Alt-facts and fake news.
And Pauline? She speaks from experiments.
And isn’t it nice they’re going to overhaul bail legislation?
So much cheaper than addressing the years, at all levels of government, of funding emasculation of health, not least mental health? Particularly from Howard-Costello on – mining boom, tax cuts and all?.
… The money they’ve saved on that?
“the violent actions of a disturbed, drug-affected or mentally ill individual has been or will be attributed to Islamic terrorism.”
Such as Man Mohan Monis, or whatever his name was, much more a mentally unstable idiot than he was ever a terrorist.
It was terrorism by any definition except the one that matters, was it moozie?
Was it the real thing that we should enact laws about, conduct town plaza burni… ohh, we don’t have town plaza, just the idioverse of the electronic ether.
I don’t think you understood the lesson here. Police moved to shut down the Muslim theory, but it is already out there and believed by tens of thousands of people who now regard the denials as fake news. Just look around social media.
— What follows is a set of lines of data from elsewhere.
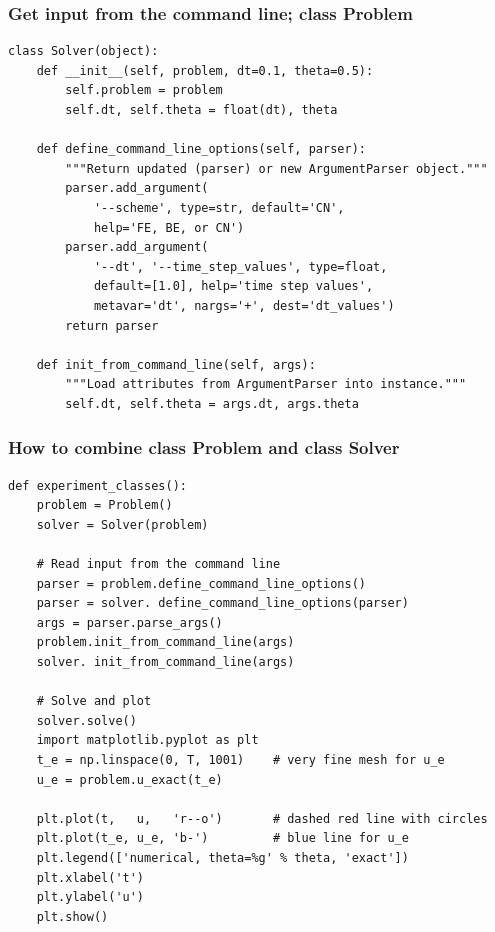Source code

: \documentclass{beamer}
\begin{document}
\begin{frame}
\frametitle{Get input from the command line; class Problem}

\begin{verbatim}
class Solver(object):
    def __init__(self, problem, dt=0.1, theta=0.5):
        self.problem = problem
        self.dt, self.theta = float(dt), theta

    def define_command_line_options(self, parser):
        """Return updated (parser) or new ArgumentParser object."""
        parser.add_argument(
            '--scheme', type=str, default='CN',
            help='FE, BE, or CN')
        parser.add_argument(
            '--dt', '--time_step_values', type=float,
            default=[1.0], help='time step values',
            metavar='dt', nargs='+', dest='dt_values')
        return parser

    def init_from_command_line(self, args):
        """Load attributes from ArgumentParser into instance."""
        self.dt, self.theta = args.dt, args.theta
\end{verbatim}
\end{frame}

\begin{frame}
\frametitle{How to combine class Problem and class Solver}

\begin{verbatim}
def experiment_classes():
    problem = Problem()
    solver = Solver(problem)

    # Read input from the command line
    parser = problem.define_command_line_options()
    parser = solver. define_command_line_options(parser)
    args = parser.parse_args()
    problem.init_from_command_line(args)
    solver. init_from_command_line(args)

    # Solve and plot
    solver.solve()
    import matplotlib.pyplot as plt
    t_e = np.linspace(0, T, 1001)    # very fine mesh for u_e
    u_e = problem.u_exact(t_e)

    plt.plot(t,   u,   'r--o')       # dashed red line with circles
    plt.plot(t_e, u_e, 'b-')         # blue line for u_e
    plt.legend(['numerical, theta=%g' % theta, 'exact'])
    plt.xlabel('t')
    plt.ylabel('u')
    plt.show()
\end{verbatim}
\end{frame}
\end{document}
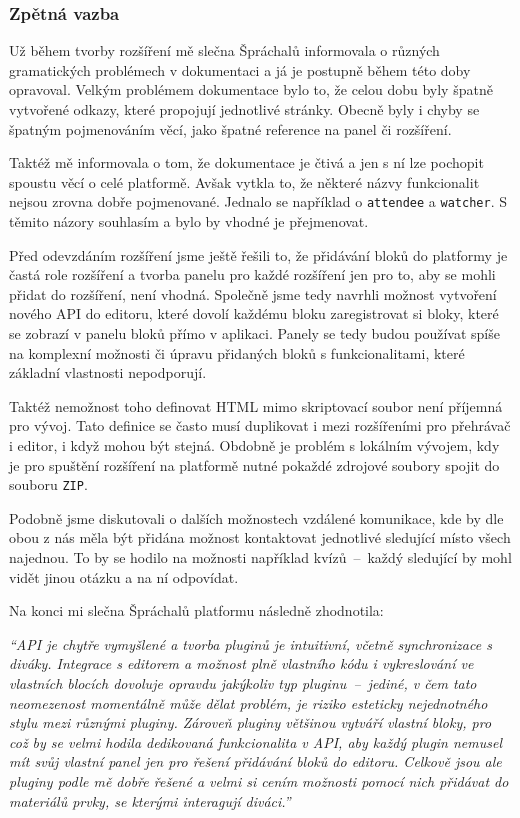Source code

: \subsubsection{Zpětná vazba}

Už během tvorby rozšíření mě slečna Špráchalů informovala o různých gramatických problémech v dokumentaci a já je postupně během této doby opravoval.
Velkým problémem dokumentace bylo to, že celou dobu byly špatně vytvořené odkazy, které propojují jednotlivé stránky.
Obecně byly i chyby se špatným pojmenováním věcí, jako špatné reference na panel či rozšíření.

Taktéž mě informovala o tom, že dokumentace je čtivá a jen s ní lze pochopit spoustu věcí o celé platformě.
Avšak vytkla to, že některé názvy funkcionalit nejsou zrovna dobře pojmenované. 
Jednalo se například o \verb|attendee| a \verb|watcher|.
S těmito názory souhlasím a bylo by vhodné je přejmenovat. 

Před odevzdáním rozšíření jsme ještě řešili to, že přidávání bloků do platformy je častá role rozšíření a tvorba panelu pro každé rozšíření jen pro to, aby se mohli přidat do rozšíření, není vhodná.
Společně jsme tedy navrhli možnost vytvoření nového API do editoru, které dovolí každému bloku zaregistrovat si bloky, které se zobrazí v panelu bloků přímo v aplikaci.
Panely se tedy budou používat spíše na komplexní možnosti či úpravu přidaných bloků s funkcionalitami, které základní vlastnosti nepodporují.

Taktéž nemožnost toho definovat HTML mimo skriptovací soubor není příjemná pro vývoj.
Tato definice se často musí duplikovat i mezi rozšířeními pro přehrávač i editor, i když mohou být stejná.
Obdobně je problém s lokálním vývojem, kdy je pro spuštění rozšíření na platformě nutné pokaždé zdrojové soubory spojit do souboru \verb|ZIP|.


Podobně jsme diskutovali o dalších možnostech vzdálené komunikace, kde by dle obou z nás měla být přidána možnost kontaktovat jednotlivé sledující místo všech najednou.
To by se hodilo na možnosti například kvízů~--~každý sledující by mohl vidět jinou otázku a na ní odpovídat.

Na konci mi slečna Špráchalů platformu následně zhodnotila:

\vspace{1em}

\textit{\enquote{API je chytře vymyšlené a tvorba pluginů je intuitivní, včetně synchronizace s diváky. Integrace s editorem a možnost plně vlastního kódu i vykreslování ve vlastních blocích dovoluje opravdu jakýkoliv typ pluginu~--~jediné, v čem tato neomezenost momentálně může dělat problém, je riziko esteticky nejednotného stylu mezi různými pluginy. Zároveň pluginy většinou vytváří vlastní bloky, pro což by se velmi hodila dedikovaná funkcionalita v API, aby každý plugin nemusel mít svůj vlastní panel jen pro řešení přidávání bloků do editoru.
Celkově jsou ale pluginy podle mě dobře řešené a velmi si cením možnosti pomocí nich přidávat do materiálů prvky, se kterými interagují diváci.}}


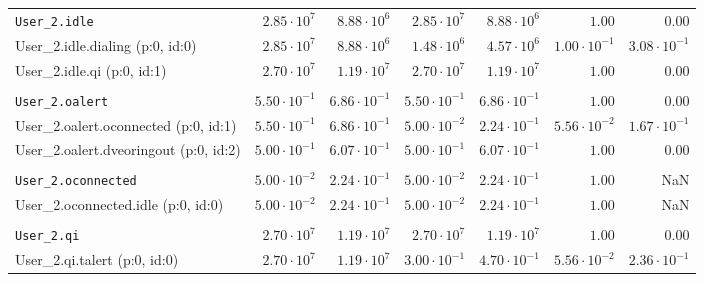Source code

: \begin{table}[htbp]
{\begin{tabular}{lrrrrrr}
\\[-8pt]\texttt{User\_2.idle}                         &  $2.85 \cdot 10^{7}$ &  $8.88 \cdot 10^{6}$ &  $2.85 \cdot 10^{7}$ &  $8.88 \cdot 10^{6}$ &               $1.00$ &               $0.00$ \\
\hspace{3mm}User\_2.idle.dialing (p:0, id:0)          &  $2.85 \cdot 10^{7}$ &  $8.88 \cdot 10^{6}$ &  $1.48 \cdot 10^{6}$ &  $4.57 \cdot 10^{6}$ & $1.00 \cdot 10^{-1}$ & $3.08 \cdot 10^{-1}$ \\
\hspace{3mm}User\_2.idle.qi (p:0, id:1)               &  $2.70 \cdot 10^{7}$ &  $1.19 \cdot 10^{7}$ &  $2.70 \cdot 10^{7}$ &  $1.19 \cdot 10^{7}$ &               $1.00$ &               $0.00$ \\
\\[-8pt]\texttt{User\_2.oalert}                       & $5.50 \cdot 10^{-1}$ & $6.86 \cdot 10^{-1}$ & $5.50 \cdot 10^{-1}$ & $6.86 \cdot 10^{-1}$ &               $1.00$ &               $0.00$ \\
\hspace{3mm}User\_2.oalert.oconnected (p:0, id:1)     & $5.50 \cdot 10^{-1}$ & $6.86 \cdot 10^{-1}$ & $5.00 \cdot 10^{-2}$ & $2.24 \cdot 10^{-1}$ & $5.56 \cdot 10^{-2}$ & $1.67 \cdot 10^{-1}$ \\
\hspace{3mm}User\_2.oalert.dveoringout (p:0, id:2)    & $5.00 \cdot 10^{-1}$ & $6.07 \cdot 10^{-1}$ & $5.00 \cdot 10^{-1}$ & $6.07 \cdot 10^{-1}$ &               $1.00$ &               $0.00$ \\
\\[-8pt]\texttt{User\_2.oconnected}                   & $5.00 \cdot 10^{-2}$ & $2.24 \cdot 10^{-1}$ & $5.00 \cdot 10^{-2}$ & $2.24 \cdot 10^{-1}$ &               $1.00$ &                  NaN \\
\hspace{3mm}User\_2.oconnected.idle (p:0, id:0)       & $5.00 \cdot 10^{-2}$ & $2.24 \cdot 10^{-1}$ & $5.00 \cdot 10^{-2}$ & $2.24 \cdot 10^{-1}$ &               $1.00$ &                  NaN \\
\\[-8pt]\texttt{User\_2.qi}                           &  $2.70 \cdot 10^{7}$ &  $1.19 \cdot 10^{7}$ &  $2.70 \cdot 10^{7}$ &  $1.19 \cdot 10^{7}$ &               $1.00$ &               $0.00$ \\
\hspace{3mm}User\_2.qi.talert (p:0, id:0)             &  $2.70 \cdot 10^{7}$ &  $1.19 \cdot 10^{7}$ & $3.00 \cdot 10^{-1}$ & $4.70 \cdot 10^{-1}$ & $5.56 \cdot 10^{-2}$ & $2.36 \cdot 10^{-1}$ \\

\end{tabular}}
\end{table}
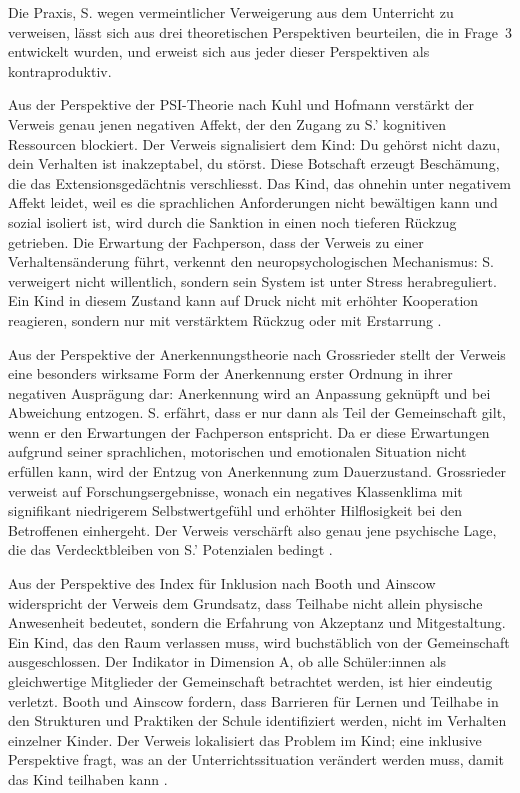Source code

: \documentclass[ngerman, a4paper]{article}
\begin{document}
Die Praxis, S. wegen vermeintlicher Verweigerung aus dem Unterricht zu verweisen,
lässt sich aus drei theoretischen Perspektiven beurteilen, die in Frage~3 entwickelt
wurden, und erweist sich aus jeder dieser Perspektiven als kontraproduktiv.

Aus der Perspektive der PSI-Theorie nach Kuhl und Hofmann verstärkt der Verweis
genau jenen negativen Affekt, der den Zugang zu S.' kognitiven Ressourcen blockiert.
Der Verweis signalisiert dem Kind: Du gehörst nicht dazu, dein Verhalten ist
inakzeptabel, du störst. Diese Botschaft erzeugt Beschämung, die das
Extensionsgedächtnis verschliesst. Das Kind, das ohnehin unter negativem Affekt
leidet, weil es die sprachlichen Anforderungen nicht bewältigen kann und sozial
isoliert ist, wird durch die Sanktion in einen noch tieferen Rückzug getrieben.
Die Erwartung der Fachperson, dass der Verweis zu einer Verhaltensänderung führt,
verkennt den neuropsychologischen Mechanismus: S. verweigert nicht willentlich,
sondern sein System ist unter Stress herabreguliert. Ein Kind in diesem Zustand
kann auf Druck nicht mit erhöhter Kooperation reagieren, sondern nur mit
verstärktem Rückzug oder mit Erstarrung \parencite{kuhl2019diversitaet}.

Aus der Perspektive der Anerkennungstheorie nach Grossrieder stellt der Verweis
eine besonders wirksame Form der Anerkennung erster Ordnung in ihrer negativen
Ausprägung dar: Anerkennung wird an Anpassung geknüpft und bei Abweichung
entzogen. S. erfährt, dass er nur dann als Teil der Gemeinschaft gilt, wenn er
den Erwartungen der Fachperson entspricht. Da er diese Erwartungen aufgrund
seiner sprachlichen, motorischen und emotionalen Situation nicht erfüllen kann,
wird der Entzug von Anerkennung zum Dauerzustand. Grossrieder verweist auf
Forschungsergebnisse, wonach ein negatives Klassenklima mit signifikant
niedrigerem Selbstwertgefühl und erhöhter Hilflosigkeit bei den Betroffenen
einhergeht. Der Verweis verschärft also genau jene psychische Lage, die das
Verdecktbleiben von S.' Potenzialen bedingt
\parencite{grossrieder2010anerkennung}.

Aus der Perspektive des Index für Inklusion nach Booth und Ainscow widerspricht
der Verweis dem Grundsatz, dass Teilhabe nicht allein physische Anwesenheit
bedeutet, sondern die Erfahrung von Akzeptanz und Mitgestaltung. Ein Kind, das
den Raum verlassen muss, wird buchstäblich von der Gemeinschaft ausgeschlossen.
Der Indikator in Dimension A, ob alle Schüler:innen als gleichwertige Mitglieder
der Gemeinschaft betrachtet werden, ist hier eindeutig verletzt. Booth und Ainscow
fordern, dass Barrieren für Lernen und Teilhabe in den Strukturen und Praktiken
der Schule identifiziert werden, nicht im Verhalten einzelner Kinder. Der Verweis
lokalisiert das Problem im Kind; eine inklusive Perspektive fragt, was an der
Unterrichtssituation verändert werden muss, damit das Kind teilhaben kann
\parencite{booth2019index}.
\end{document}
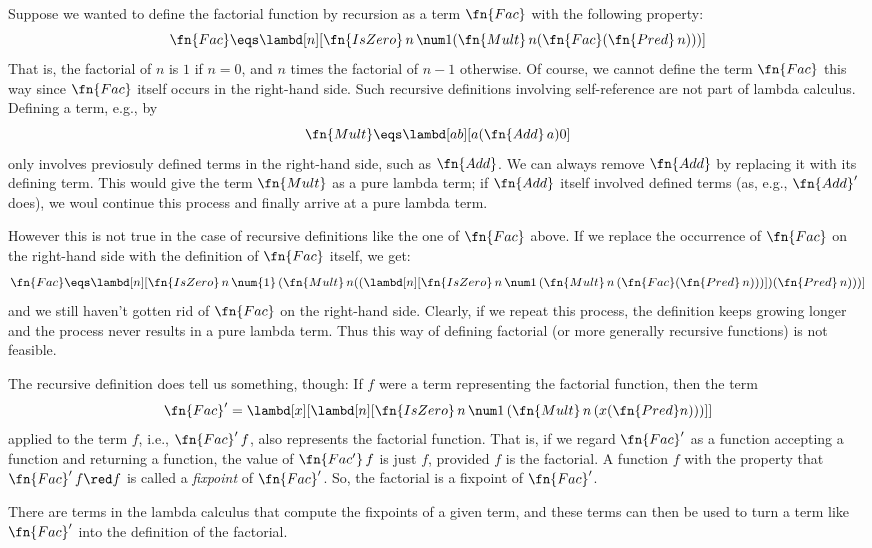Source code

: \documentclass[../../../include/open-logic-section]{subfiles}
\begin{document}


Suppose we wanted to define the factorial function by recursion as a
term $\fn{Fac}$ with the following property:
\[
\fn{Fac} \eqs \lambd[n][\fn{IsZero}\, n\, \num 1 (\fn{Mult}\, n (\fn{Fac}(\fn{Pred} \, n)))]
\]
That is, the factorial of $n$ is $1$ if $n = 0$, and $n$ times the
factorial of $n-1$ otherwise.  Of course, we cannot define the term
$\fn{Fac}$ this way since $\fn{Fac}$ itself occurs in the right-hand
side. Such recursive definitions involving self-reference
are not part of lambda calculus. Defining a term, e.g., by
\[
\fn{Mult} \eqs \lambd[ab][a (\fn{Add}\, a) 0]
\]
only involves previosuly defined terms in the right-hand side, such as
$\fn{Add}$. We can always remove $\fn{Add}$ by replacing it with its
defining term.  This would give the term $\fn{Mult}$ as a pure lambda
term; if $\fn{Add}$ itself involved defined terms (as, e.g.,
$\fn{Add}'$ does), we woul continue this process and finally arrive at
a pure lambda term.

However this is not true in the case of recursive definitions like the
one of $\fn{Fac}$ above. If we replace the occurrence of $\fn{Fac}$ on
the right-hand side with the definition of $\fn{Fac}$ itself, we get:
\[
\fn{Fac} \eqs \lambd[n][\fn{IsZero}\, n\, \num{1}\, (\fn{Mult}\, n
  ((\lambd[n][\fn{IsZero} \, n \, \num 1\, (\fn{Mult}\, n\, (\fn{Fac}
    (\fn{Pred}\, n)))]) (\fn{Pred}\, n)))]
\]
and we still haven't gotten rid of $\fn{Fac}$ on the right-hand
side. Clearly, if we repeat this process, the definition keeps growing
longer and the process never results in a pure lambda term. Thus this
way of defining factorial (or more generally recursive functions)
is not feasible.

The recursive definition does tell us something, though: If $f$ were a
term representing the factorial function, then the term
\[
\fn{Fac}' = \lambd[x][\lambd[n][\fn{IsZero} \, n \, \num 1\, (\fn{Mult} \, n\, (x (\fn{Pred} n)))]]
\]
applied to the term $f$, i.e., $\fn{Fac}'\,f$, also represents the
factorial function.  That is, if we regard $\fn{Fac}'$ as a function
accepting a function and returning a function, the value of
$\fn{Fac'}\, f$ is just $f$, provided $f$ is the factorial. A function
$f$ with the property that $\fn{Fac}' \, f \red f$ is called a
\emph{fixpoint} of $\fn{Fac}'$. So, the factorial is a fixpoint of
$\fn{Fac}'$.

There are terms in the lambda calculus that compute the fixpoints of a
given term, and these terms can then be used to turn a term like
$\fn{Fac}'$ into the definition of the factorial. 
\end{document}
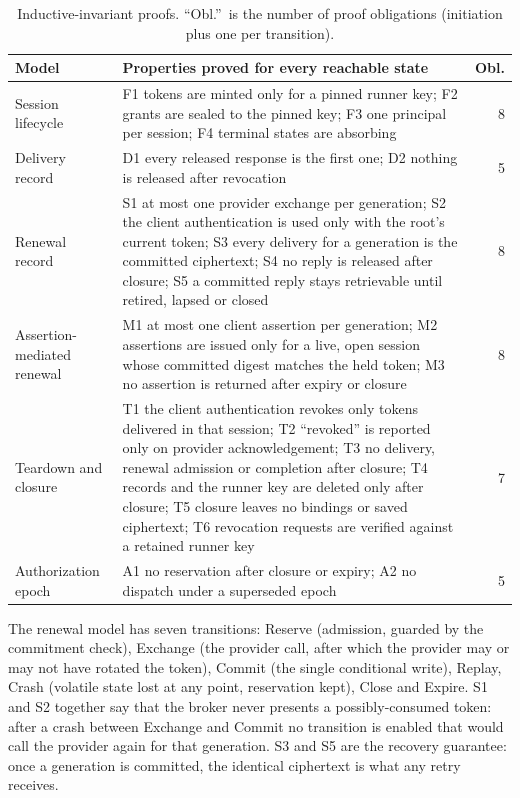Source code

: \documentclass[11pt]{article}
\begin{document}
\begin{table}[t]
\centering
\small
\begin{tabular}{@{}p{}p{}r@{}}
\toprule
Model & Properties proved for every reachable state & Obl. \\
\midrule
Session lifecycle & F1 tokens are minted only for a pinned runner key; F2 grants are sealed to the pinned key; F3 one principal per session; F4 terminal states are absorbing & 8 \\
Delivery record & D1 every released response is the first one; D2 nothing is released after revocation & 5 \\
Renewal record & S1 at most one provider exchange per generation; S2 the client authentication is used only with the root's current token; S3 every delivery for a generation is the committed ciphertext; S4 no reply is released after closure; S5 a committed reply stays retrievable until retired, lapsed or closed & 8 \\
Assertion-mediated renewal & M1 at most one client assertion per generation; M2 assertions are issued only for a live, open session whose committed digest matches the held token; M3 no assertion is returned after expiry or closure & 8 \\
Teardown and closure & T1 the client authentication revokes only tokens delivered in that session; T2 ``revoked'' is reported only on provider acknowledgement; T3 no delivery, renewal admission or completion after closure; T4 records and the runner key are deleted only after closure; T5 closure leaves no bindings or saved ciphertext; T6 revocation requests are verified against a retained runner key & 7 \\
Authorization epoch & A1 no reservation after closure or expiry; A2 no dispatch under a superseded epoch & 5 \\
\bottomrule
\end{tabular}
\caption{Inductive-invariant proofs. ``Obl.''\ is the number of proof obligations (initiation plus one per transition).}
\label{tab:smt}
\end{table}

The renewal model has seven transitions: \textsf{Reserve} (admission, guarded by the commitment check), \textsf{Exchange} (the provider call, after which the provider may or may not have rotated the token), \textsf{Commit} (the single conditional write), \textsf{Replay}, \textsf{Crash} (volatile state lost at any point, reservation kept), \textsf{Close} and \textsf{Expire}. S1 and S2 together say that the broker never presents a possibly-consumed token: after a crash between \textsf{Exchange} and \textsf{Commit} no transition is enabled that would call the provider again for that generation. S3 and S5 are the recovery guarantee: once a generation is committed, the identical ciphertext is what any retry receives.
\end{document}
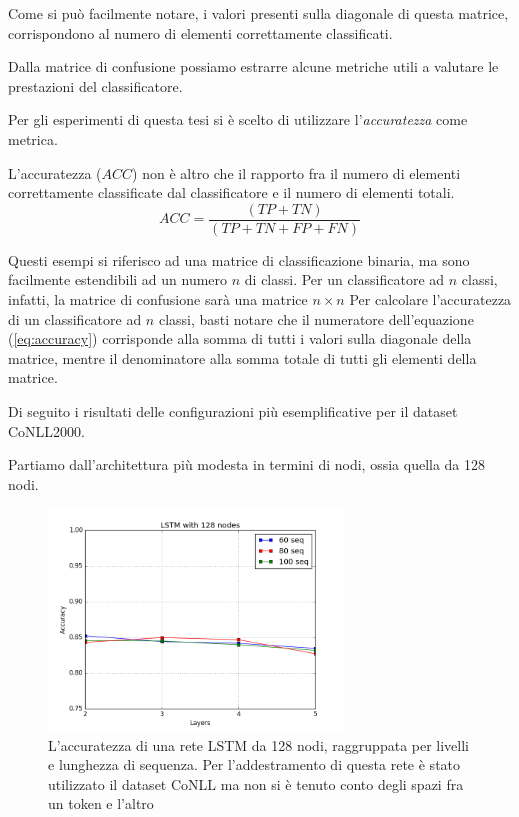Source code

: Come si pu\`o facilmente notare, i valori presenti sulla diagonale di questa matrice,
corrispondono al numero di elementi correttamente classificati.

Dalla matrice di confusione possiamo estrarre alcune metriche utili a valutare le
prestazioni del classificatore.

Per gli esperimenti di questa tesi si \`e scelto di utilizzare l'\emph{accuratezza}
come metrica.

L'accuratezza ($ACC$) non \`e altro che il rapporto fra il numero di elementi correttamente
classificate dal classificatore e il numero di elementi totali.
\begin{equation} \label{eq:accuracy}
ACC = \frac{(TP + TN)}{(TP + TN + FP + FN)}
\end{equation}

Questi esempi si riferisco ad una matrice di classificazione binaria, ma sono
facilmente estendibili ad un numero $n$ di classi. Per un classificatore ad $n$
classi, infatti, la matrice di confusione sar\`a una matrice $n\times{}n$
Per calcolare l'accuratezza di un classificatore ad $n$ classi, basti notare
che il numeratore dell'equazione (\ref{eq:accuracy}) corrisponde alla somma di tutti
i valori sulla diagonale della matrice, mentre il denominatore alla somma totale
di tutti gli elementi della matrice.

Di seguito i risultati delle configurazioni pi\`u esemplificative per il dataset
CoNLL2000.

Partiamo dall'architettura pi\`u modesta in termini di nodi, ossia quella da 128
nodi.

\begin{figure}[H]
  \centering
  \begin{center}
    \includegraphics[width=0.7\textwidth]{./images/plots/english/accuracy_128n_word_min_loss.png}
  \end{center}
  \caption{L'accuratezza di una rete LSTM da 128 nodi, raggruppata per livelli e
          lunghezza di sequenza. Per l'addestramento di questa rete \`e stato
          utilizzato il dataset CoNLL ma non si \`e tenuto conto degli spazi fra
          un token e l'altro}
  \label{fig:accEng128nosp}
\end{figure}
Alt-Fact-1: There was one eyewitness on video, Stefano Pavan variously reported as being from St Kilda or an Italian tourist. In Hamblin’s video he is either unusually animated, or a little off his tree. The Herald Sun website reported until at least 9pm that he heard “Allahu Akbar” and “Middle Eastern music”, before changing its copy to describe Pavan as repeating his story to a growing crowd on the street with extra embellishment as he went.
Alt-Fact-2: When the evening news showed Flinders St car videos, it bleeped out the swearing from the driver. Many conspiracy theorists leapt to the conclusion that the mainstream media was censoring “Allahu Akbar” in order to suppress the Muslim terrorism connection. This was reinforced when Hamblin was asked to take her video down.
Alt-Fact-3: These two things together became a blog story / YouTube blather that reported “over 30” witnesses reporting he yelled this. I’ve watched and listened to every video I can find and there is no evidence to support even a second witness. Believe it or not, some “truthers” see his middle finger gestures as support of ISIS!
Alt-Fact-4: On the driver’s Facebook page, one of his rants described himself as a “Greek Islamic Kurdish ANGEL OF CULT”. Just that one mention of Islam among a whole lot of clearly delusional religious references is enough for some people to declare him a Muslim terrorist.
You see? I already have four truthy facts, and a media that is covering them up. This is the world we are living in: a man of Greek descent with severe mental illness, who may or may not have yelled and written Islam-ish stuff, actually reinforces the paranoid theories of a growing minority who don’t trust the media or experts. Confirmation bias run riot. To quote a certain rich man: Sad!